The news started quite a spirited (and generally gleeful) discussion on The Passive Voice, and Nate’s mentioned it on The Digital Reader too. (He also mentions that the UK Publishers Association is likewise calling for an anti-trust investigation of Amazon in the UK.
Let’s be clear on this: the Department of Justice already did look into Amazon, at least as far as its e-book pricing practices went, in the run-up to the Apple/Big Six publishers antitrust trial. The Department of Justice found nothing wrong with Amazon’s pricing policies, and Judge Cote noted this in her decision (and added that even if Amazon had been in the wrong, two wrongs don’t make a right). But the Department of Justice never said much about its investigation beyond that (despite Bob Kohn agitating for Cote to require the DoJ to release its findings in detail).
Some commenters on PV wonder whether this request might backfire and instead draw more attention to Hachette, who was found factually (albeit allowed to settle without admitting guilt) to have conspired in violation of anti-trust law. Frankly, I doubt it—just as I doubt this is going to lead to anything more than a tempest in a teapot and a chance for more publicity for Authors United. (Seriously, “they welcome any information we can provide”? It sounds like he’s quoting from a form letter the DoJ sends to anyone who writes them, crank and concerned alike.)
That being said, I actually kind of would like it if the Department of Justice were to investigate Amazon and announce their findings.

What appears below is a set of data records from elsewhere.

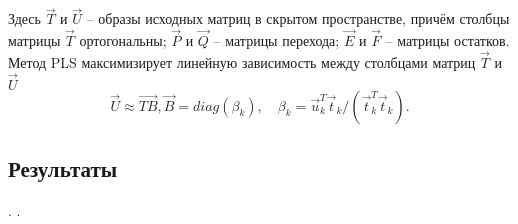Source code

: \documentclass[12pt, twoside]{article}
\begin{document}
Здесь $\vec{T}$ и $\vec{U}$ – образы исходных матриц в скрытом пространстве, причём столбцы матрицы
$\vec{T}$ ортогональны; $\vec{P}$ и $\vec{Q}$ – матрицы перехода; $\vec{E}$ и $\vec{F}$ – матрицы остатков. Метод PLS
максимизирует линейную зависимость между столбцами матриц $\vec{T}$ и $\vec{U}$
\[\vec{U} \approx \vec{TB}, \vec{B} = diag(\beta_k), \quad \beta_k = \vec{u}^T_k 
\vec{t}_k/(\vec{t}^T_k\vec{
t}_k).
\]

\subsection{Результаты}
\newpage
.
\newpage
.
\newpage


\end{document}
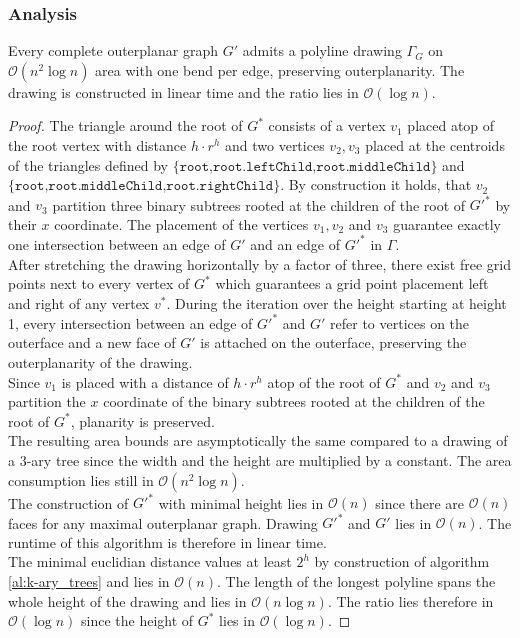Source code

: \subsubsection{Analysis}

\begin{theorem}
	Every complete outerplanar graph $G'$ admits a polyline drawing $\Gamma_G$ on $\mathcal{O}(n^2 \log n)$ area with one bend per edge, preserving outerplanarity. The drawing is constructed in linear time and the ratio lies in $\mathcal{O}(\log n)$.
\end{theorem}

\begin{proof}
	The triangle around the root of $G^*$ consists of a vertex $v_1$ placed atop of the root vertex with distance $h\cdot r^h$ and two vertices $v_2,v_3$ placed at the centroids of the triangles defined by $\{\texttt{root,root.leftChild,root.middleChild}\}$ and $\{\texttt{root,root.middleChild,root.rightChild}\}$. By construction it holds, that $v_2$ and $v_3$ partition three binary subtrees rooted at the children of the root of $G'^*$ by their $x$ coordinate. The placement of the vertices $v_1,v_2$ and $v_3$ guarantee exactly one intersection between an edge of $G'$ and an edge of $G'^*$ in $\Gamma$.\\
	After stretching the drawing horizontally by a factor of three, there exist free grid points next to every vertex of $G^*$ which guarantees a grid point placement left and right of any vertex $v^*$. During the iteration over the height starting at height 1, every intersection between an edge of $G'^*$ and $G'$ refer to vertices on the outerface and a new face of $G'$ is attached on the outerface, preserving the outerplanarity of the drawing.\\
	Since $v_1$ is placed with a distance of $h\cdot r^h$ atop of the root of $G^*$ and $v_2$ and $v_3$ partition the $x$ coordinate of the binary subtrees rooted at the children of the root of $G^*$, planarity is preserved.\\
	The resulting area bounds are asymptotically the same compared to a drawing of a $3$-ary tree since the width and the height are multiplied by a constant. The area consumption lies still in $\mathcal{O}(n^2 \log n)$.\\
	The construction of $G'^*$ with minimal height lies in $\mathcal{O}(n)$ since there are $\mathcal{O}(n)$ faces for any maximal outerplanar graph. Drawing $G'^*$ and $G'$ lies in $\mathcal{O}(n)$. The runtime of this algorithm is therefore in linear time.\\
	The minimal euclidian distance values at least $2^h$ by construction of algorithm \ref{al:k-ary_trees} and lies in $\mathcal{O}(n)$. The length of the longest polyline spans the whole height of the drawing and lies in $\mathcal{O}(n \log n)$. The ratio lies therefore in $\mathcal{O}(\log n)$ since the height of $G^*$ lies in $\mathcal{O}(\log n)$.
\end{proof}
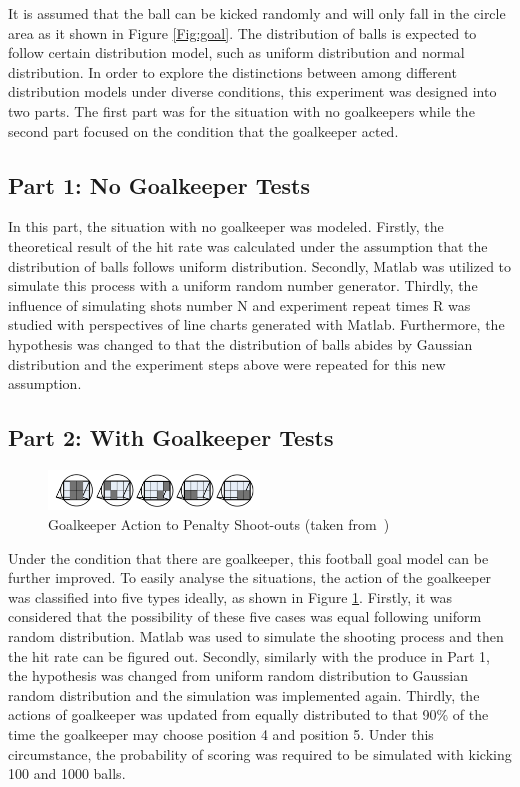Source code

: \documentclass[11pt, a4paper]{article}
\begin{document}
It is assumed that the ball can be kicked randomly and will only fall in the circle area as it shown in Figure \ref{Fig:goal}. The distribution of balls is expected to follow certain distribution model, such as uniform distribution and normal distribution. In order to explore the distinctions between among different distribution models under diverse conditions, this experiment was designed into two parts. The first part was for the situation with no goalkeepers while the second part focused on the condition that the goalkeeper acted.

\subsection{Part 1: No Goalkeeper Tests}

In this part, the situation with no goalkeeper was modeled. Firstly, the theoretical result of the hit rate was calculated under the assumption that the distribution of balls follows uniform distribution. Secondly, Matlab was utilized to simulate this process with a uniform random number generator. Thirdly, the influence of simulating shots number N and experiment repeat times R was studied with perspectives of line charts generated with Matlab. Furthermore, the hypothesis was changed to that the distribution of balls abides by Gaussian distribution and the experiment steps above were repeated for this new assumption.

\subsection{Part 2: With Goalkeeper Tests}

\begin{figure}[htbp]     \begin{centering}
    \includegraphics[width=0.5\textwidth]{goalkeeper-action.png}
    \caption{Goalkeeper Action to Penalty Shoot-outs (taken from~\cite{ref:lab})}
    \label{Fig:goalkeeper-action}
    \end{centering}
\end{figure}

Under the condition that there are goalkeeper, this football goal model can be further improved. To easily analyse the situations, the action of the goalkeeper was classified into five types ideally, as shown in Figure \ref{Fig:goalkeeper-action}. Firstly, it was considered that the possibility of these five cases was equal following uniform random distribution. Matlab was used to simulate the shooting process and then the hit rate can be figured out. Secondly, similarly with the produce in Part 1, the hypothesis was changed from uniform random distribution to Gaussian random distribution and the simulation was implemented again. Thirdly, the actions of goalkeeper was updated from equally distributed to that 90\% of the time the goalkeeper may choose position 4 and position 5. Under this circumstance, the probability of scoring was required to be simulated with kicking 100 and 1000 balls.
\end{document}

I don’t believe Amazon has broken any antitrust laws, and if that is the case, it would be nice to have that stated clearly by an authority rather than buried in court documents nobody reads. If nothing else, it would at least give the people who complain Obama’s DoJ is uninterested in investigating Amazon something else to complain about.
In the end, it’s basically just another story about a bunch of disgruntled authors seeking publicity. (And we’re giving it to them, yay.)